Democracy isn’t about elections every four years. It’s about serving the majority—and by that standard, the U.S. is failing while China succeeds.

The ongoing dismantling of the American state under the Trump regime and the Republican blueprint known as Project 2025 does not represent an aberration or a temporary descent into madness. It represents the logical fruition of a political system structurally incapable of governing itself for the long term.
Trump merely makes visible what has long been true: the United States lacks the institutional continuity, political discipline, and moral orientation required to compete with societies capable of sustained planning. In that sense, America is not “falling behind.” It is revealing its nature and vulnerabilities . And that identity increasingly resembles what we once condescendingly labeled the Third World.
To grasp why, we must abandon the illusion that the United States is governed by a coherent state. It is not. It is governed by a revolving door of factions, donors, ideologues, lobbyists, and media spectacles that swing wildly every four to eight years, undoing whatever fragile policy coherence preceded them. Distrust of government is elevated to a civic virtue; sabotage is rebranded as freedom; long-term planning is treated as a threat rather than a necessity.
China operates on the opposite principle. It is governed by a permanent coordinating institution—the Chinese Communist Party—that does not dissolve after elections or permit private plutocrats to hollow out the state when their profits are threatened. One may object to its ideology or criticize its methods, but one cannot deny its structural advantage: it governs continuously. It plans in ten-, fifteen-, and twenty-five-year increments. It treats infrastructure, education, energy, and industrial policy as matters of national survival, not ideological fashion.
That single fact—the presence or absence of a permanent governing authority capable of subordinating private wealth to public purpose—explains nearly everything that follows.
Project 2025 throws the American contrast into stark relief. Its animating impulse is not reform but eradication. Get rid of government. Gut regulatory agencies. Purge the civil service. Replace professional competence with ideological loyalty. Distrust science. Abandon climate research. Defund education and public health. Criminalize critical thought—especially Black, feminist, Indigenous, or Hispanic history—on the grounds that such inquiry undermines patriotism. Schools, in this vision, are meant to produce obedience, not understanding.
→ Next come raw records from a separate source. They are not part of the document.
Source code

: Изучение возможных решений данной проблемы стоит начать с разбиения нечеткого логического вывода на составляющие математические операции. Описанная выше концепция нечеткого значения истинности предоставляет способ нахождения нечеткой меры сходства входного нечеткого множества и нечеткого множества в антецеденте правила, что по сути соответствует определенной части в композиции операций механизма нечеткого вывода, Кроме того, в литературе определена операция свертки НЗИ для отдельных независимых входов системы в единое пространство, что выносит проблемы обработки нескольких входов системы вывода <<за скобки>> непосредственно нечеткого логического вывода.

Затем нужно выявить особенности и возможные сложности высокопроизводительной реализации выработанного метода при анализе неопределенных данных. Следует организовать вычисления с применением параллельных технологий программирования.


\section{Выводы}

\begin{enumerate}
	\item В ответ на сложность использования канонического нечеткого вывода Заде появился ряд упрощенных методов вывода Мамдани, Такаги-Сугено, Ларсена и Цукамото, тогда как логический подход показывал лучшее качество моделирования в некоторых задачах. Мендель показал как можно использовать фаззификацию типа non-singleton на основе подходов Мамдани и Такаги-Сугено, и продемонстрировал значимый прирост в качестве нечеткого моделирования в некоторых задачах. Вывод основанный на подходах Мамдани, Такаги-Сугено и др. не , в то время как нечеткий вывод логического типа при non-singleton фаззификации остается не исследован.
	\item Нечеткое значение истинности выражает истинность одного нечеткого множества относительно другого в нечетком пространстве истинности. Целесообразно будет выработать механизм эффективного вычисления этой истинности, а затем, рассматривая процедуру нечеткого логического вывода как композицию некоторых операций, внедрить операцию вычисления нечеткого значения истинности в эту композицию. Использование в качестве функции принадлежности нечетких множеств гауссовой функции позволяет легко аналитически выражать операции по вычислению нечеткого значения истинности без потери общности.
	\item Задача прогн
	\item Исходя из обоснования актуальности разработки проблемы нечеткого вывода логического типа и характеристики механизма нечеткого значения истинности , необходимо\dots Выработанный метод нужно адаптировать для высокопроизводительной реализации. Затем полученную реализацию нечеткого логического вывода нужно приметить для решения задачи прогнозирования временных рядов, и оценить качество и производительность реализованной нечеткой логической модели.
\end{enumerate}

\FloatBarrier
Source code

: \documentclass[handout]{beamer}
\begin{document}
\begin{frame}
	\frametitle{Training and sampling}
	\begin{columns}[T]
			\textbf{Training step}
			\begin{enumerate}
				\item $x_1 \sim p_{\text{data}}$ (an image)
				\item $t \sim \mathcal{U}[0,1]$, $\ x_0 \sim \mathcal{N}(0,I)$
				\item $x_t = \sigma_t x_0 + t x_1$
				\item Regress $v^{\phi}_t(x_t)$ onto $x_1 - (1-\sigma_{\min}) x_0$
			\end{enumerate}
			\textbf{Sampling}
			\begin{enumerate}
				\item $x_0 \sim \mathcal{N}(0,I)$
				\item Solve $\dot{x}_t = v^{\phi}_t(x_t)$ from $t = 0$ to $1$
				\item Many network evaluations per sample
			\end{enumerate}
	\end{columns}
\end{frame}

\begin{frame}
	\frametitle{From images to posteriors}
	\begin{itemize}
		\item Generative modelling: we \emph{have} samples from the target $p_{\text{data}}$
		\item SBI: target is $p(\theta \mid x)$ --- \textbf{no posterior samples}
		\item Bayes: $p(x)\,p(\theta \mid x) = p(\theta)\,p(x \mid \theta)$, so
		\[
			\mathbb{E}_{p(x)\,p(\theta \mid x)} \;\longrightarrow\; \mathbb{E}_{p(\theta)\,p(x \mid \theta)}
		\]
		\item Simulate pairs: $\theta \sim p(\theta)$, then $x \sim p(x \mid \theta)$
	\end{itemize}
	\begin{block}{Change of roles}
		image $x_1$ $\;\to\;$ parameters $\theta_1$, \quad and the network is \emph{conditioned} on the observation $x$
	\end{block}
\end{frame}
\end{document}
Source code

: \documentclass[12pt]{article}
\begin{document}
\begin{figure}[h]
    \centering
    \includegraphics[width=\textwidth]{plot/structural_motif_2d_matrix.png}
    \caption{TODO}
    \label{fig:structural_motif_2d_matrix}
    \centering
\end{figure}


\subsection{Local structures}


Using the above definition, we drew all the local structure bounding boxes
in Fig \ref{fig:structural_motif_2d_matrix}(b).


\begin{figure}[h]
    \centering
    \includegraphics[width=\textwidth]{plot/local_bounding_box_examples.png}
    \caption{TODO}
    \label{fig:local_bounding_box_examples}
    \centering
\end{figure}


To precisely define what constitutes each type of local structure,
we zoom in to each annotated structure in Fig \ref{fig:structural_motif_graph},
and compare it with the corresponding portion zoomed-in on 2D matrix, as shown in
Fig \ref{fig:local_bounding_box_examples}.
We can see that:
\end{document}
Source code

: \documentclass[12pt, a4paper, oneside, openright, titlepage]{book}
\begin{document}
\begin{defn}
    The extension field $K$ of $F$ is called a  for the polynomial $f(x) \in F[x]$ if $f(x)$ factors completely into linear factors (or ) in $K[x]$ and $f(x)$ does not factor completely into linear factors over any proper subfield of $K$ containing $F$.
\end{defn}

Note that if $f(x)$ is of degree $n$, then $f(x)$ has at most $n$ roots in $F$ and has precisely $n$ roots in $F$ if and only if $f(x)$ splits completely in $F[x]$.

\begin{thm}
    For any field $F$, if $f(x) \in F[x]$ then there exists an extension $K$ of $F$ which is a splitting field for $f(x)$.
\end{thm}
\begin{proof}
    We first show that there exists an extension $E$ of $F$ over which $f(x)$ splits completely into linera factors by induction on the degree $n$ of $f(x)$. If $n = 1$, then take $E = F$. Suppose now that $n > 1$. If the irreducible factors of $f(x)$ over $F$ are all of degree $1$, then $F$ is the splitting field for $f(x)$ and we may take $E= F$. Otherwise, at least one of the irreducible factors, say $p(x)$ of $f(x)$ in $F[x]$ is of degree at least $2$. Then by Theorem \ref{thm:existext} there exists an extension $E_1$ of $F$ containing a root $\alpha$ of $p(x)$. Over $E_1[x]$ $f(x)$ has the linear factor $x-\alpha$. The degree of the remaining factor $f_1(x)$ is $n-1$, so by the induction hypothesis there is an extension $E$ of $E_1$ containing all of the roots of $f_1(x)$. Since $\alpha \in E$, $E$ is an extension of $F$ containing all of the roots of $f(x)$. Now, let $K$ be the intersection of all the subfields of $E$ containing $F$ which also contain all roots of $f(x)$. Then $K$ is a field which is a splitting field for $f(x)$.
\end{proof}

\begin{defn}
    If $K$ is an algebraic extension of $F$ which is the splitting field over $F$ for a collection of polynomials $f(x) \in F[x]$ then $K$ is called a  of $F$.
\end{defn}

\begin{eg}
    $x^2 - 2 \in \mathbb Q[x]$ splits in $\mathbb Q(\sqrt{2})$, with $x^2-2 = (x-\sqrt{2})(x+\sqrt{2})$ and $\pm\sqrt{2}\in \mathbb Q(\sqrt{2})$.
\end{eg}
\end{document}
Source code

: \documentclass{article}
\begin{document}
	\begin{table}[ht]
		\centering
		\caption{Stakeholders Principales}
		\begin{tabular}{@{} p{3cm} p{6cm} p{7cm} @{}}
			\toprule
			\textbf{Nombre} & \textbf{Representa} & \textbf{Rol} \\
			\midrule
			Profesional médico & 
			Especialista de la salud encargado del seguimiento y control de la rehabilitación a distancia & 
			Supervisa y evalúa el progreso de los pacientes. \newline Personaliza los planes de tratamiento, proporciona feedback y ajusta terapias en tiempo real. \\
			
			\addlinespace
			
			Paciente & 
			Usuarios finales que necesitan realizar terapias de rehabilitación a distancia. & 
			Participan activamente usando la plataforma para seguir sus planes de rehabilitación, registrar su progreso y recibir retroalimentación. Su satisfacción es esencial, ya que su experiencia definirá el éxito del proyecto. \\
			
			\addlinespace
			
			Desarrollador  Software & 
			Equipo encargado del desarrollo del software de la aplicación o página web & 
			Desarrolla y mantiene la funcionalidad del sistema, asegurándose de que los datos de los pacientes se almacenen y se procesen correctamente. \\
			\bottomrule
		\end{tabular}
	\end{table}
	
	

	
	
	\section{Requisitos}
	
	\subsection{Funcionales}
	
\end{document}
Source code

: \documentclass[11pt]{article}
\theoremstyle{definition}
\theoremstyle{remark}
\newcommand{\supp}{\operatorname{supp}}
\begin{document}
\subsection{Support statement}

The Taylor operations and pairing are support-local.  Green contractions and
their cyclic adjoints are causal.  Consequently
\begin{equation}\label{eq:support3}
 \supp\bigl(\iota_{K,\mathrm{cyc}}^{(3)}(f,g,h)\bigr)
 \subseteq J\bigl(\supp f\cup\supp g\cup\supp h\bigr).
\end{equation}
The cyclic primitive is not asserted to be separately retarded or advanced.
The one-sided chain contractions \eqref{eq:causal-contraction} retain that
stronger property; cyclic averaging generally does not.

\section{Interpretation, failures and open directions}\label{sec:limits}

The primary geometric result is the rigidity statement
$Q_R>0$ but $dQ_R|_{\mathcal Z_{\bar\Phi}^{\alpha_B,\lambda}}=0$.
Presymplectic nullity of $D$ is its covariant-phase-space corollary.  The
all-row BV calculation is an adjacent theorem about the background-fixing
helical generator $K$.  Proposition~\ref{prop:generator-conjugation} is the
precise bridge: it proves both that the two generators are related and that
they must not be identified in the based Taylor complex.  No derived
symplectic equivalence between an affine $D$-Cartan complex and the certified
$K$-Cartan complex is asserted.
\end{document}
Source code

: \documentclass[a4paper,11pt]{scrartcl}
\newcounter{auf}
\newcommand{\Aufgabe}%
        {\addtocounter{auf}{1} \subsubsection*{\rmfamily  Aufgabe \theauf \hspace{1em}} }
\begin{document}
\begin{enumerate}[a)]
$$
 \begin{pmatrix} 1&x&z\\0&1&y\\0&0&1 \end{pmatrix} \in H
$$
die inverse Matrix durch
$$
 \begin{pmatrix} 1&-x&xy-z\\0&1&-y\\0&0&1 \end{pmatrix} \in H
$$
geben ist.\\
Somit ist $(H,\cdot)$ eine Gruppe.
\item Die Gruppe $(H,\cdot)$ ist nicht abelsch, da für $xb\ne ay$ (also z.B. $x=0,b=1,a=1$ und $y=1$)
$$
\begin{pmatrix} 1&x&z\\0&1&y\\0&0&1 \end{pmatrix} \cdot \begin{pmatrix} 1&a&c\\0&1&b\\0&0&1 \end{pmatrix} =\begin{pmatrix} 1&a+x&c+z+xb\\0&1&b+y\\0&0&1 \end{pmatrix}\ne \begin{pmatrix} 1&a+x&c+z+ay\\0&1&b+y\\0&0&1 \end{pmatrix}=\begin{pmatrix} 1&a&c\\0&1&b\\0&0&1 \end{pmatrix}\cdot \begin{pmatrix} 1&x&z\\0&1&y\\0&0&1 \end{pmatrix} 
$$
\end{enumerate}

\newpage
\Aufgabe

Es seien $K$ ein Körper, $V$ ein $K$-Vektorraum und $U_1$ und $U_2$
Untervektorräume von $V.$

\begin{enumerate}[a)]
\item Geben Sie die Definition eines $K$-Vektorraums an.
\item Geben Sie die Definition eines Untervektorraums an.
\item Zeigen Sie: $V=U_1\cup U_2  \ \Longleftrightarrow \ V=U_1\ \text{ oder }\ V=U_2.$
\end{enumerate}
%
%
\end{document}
Energy policy under this regime borders on parody. Halt solar and wind development. Dismiss climate science as a hoax. Revive “beautiful clean coal,” as if atmospheric chemistry were a branding exercise. Withdraw from international climate agreements.
Meanwhile, China dominates global solar manufacturing, battery technology, rare-earth processing, and electric transportation—not because it is morally superior, but because it decided decades ago that energy transition was inevitable and acted accordingly.
The same pattern appears elsewhere. Arms-control treaties painstakingly negotiated over generations are abandoned on impulse. Nuclear safeguards are weakened. Diplomacy gives way to bullying. Alliances are treated as protection rackets. Institutions created after World War II to stabilize a fragile global order are mocked, hollowed out, or discarded.
Then the pendulum swings. Democrats return to power and timidly attempt to repair the damage. Agencies are restaffed. Climate policy is resurrected. Treaties are reentered. Education funding is restored.
But everyone knows the clock is already ticking. In four or eight years, the reversal will be reversed again. Businesses hesitate. Allies hedge. Long-term investment stalls. Why plan for a future that may be ideologically illegal after the next election?
This is paralysis disguised as democracy.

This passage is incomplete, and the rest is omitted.